• _TO DO_
Please report how many lines of the data include the word "master", with the number as the entire reply.

Collected data

◇ ◇ ◇

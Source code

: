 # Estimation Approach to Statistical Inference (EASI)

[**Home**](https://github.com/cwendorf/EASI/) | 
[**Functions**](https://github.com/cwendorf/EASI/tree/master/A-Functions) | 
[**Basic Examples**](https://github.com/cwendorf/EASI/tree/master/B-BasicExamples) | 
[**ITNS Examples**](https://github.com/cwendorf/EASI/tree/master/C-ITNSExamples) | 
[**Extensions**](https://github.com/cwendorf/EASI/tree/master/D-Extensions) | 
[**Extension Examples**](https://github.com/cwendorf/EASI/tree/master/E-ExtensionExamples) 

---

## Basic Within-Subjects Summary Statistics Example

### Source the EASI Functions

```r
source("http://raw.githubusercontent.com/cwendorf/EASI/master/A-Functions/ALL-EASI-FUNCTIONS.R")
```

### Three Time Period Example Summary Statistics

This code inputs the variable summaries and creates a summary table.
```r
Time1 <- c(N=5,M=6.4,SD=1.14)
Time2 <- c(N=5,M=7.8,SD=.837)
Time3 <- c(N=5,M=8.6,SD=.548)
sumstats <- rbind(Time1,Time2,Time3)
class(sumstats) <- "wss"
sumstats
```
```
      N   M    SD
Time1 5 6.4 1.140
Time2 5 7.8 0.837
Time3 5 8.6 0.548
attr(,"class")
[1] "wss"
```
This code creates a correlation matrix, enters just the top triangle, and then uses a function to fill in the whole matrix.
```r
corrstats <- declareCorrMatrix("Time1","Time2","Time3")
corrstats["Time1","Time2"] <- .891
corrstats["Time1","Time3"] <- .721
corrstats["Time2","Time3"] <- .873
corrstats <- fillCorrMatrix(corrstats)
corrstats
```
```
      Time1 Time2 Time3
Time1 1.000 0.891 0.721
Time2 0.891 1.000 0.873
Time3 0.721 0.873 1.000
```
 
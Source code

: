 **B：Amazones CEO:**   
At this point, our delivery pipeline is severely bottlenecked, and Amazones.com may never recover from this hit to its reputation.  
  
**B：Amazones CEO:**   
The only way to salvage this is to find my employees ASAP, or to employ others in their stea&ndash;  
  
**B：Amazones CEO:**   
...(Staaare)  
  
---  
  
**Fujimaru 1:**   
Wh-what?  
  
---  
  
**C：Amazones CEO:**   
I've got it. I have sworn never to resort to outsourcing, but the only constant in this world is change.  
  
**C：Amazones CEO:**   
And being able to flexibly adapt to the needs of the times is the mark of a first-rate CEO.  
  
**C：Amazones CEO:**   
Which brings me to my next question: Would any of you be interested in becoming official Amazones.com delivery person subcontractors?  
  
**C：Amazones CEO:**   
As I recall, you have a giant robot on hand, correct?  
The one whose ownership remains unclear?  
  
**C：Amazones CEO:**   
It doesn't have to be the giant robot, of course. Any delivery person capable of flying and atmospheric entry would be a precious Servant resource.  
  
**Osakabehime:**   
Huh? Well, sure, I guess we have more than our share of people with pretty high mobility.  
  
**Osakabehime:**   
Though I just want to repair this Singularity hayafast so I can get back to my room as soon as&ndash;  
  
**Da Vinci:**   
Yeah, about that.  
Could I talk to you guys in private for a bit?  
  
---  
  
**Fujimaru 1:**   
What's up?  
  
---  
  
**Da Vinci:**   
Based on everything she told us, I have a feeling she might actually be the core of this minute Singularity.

◇ ◇ ◇

• _OUTPUT OF THE TASK_
6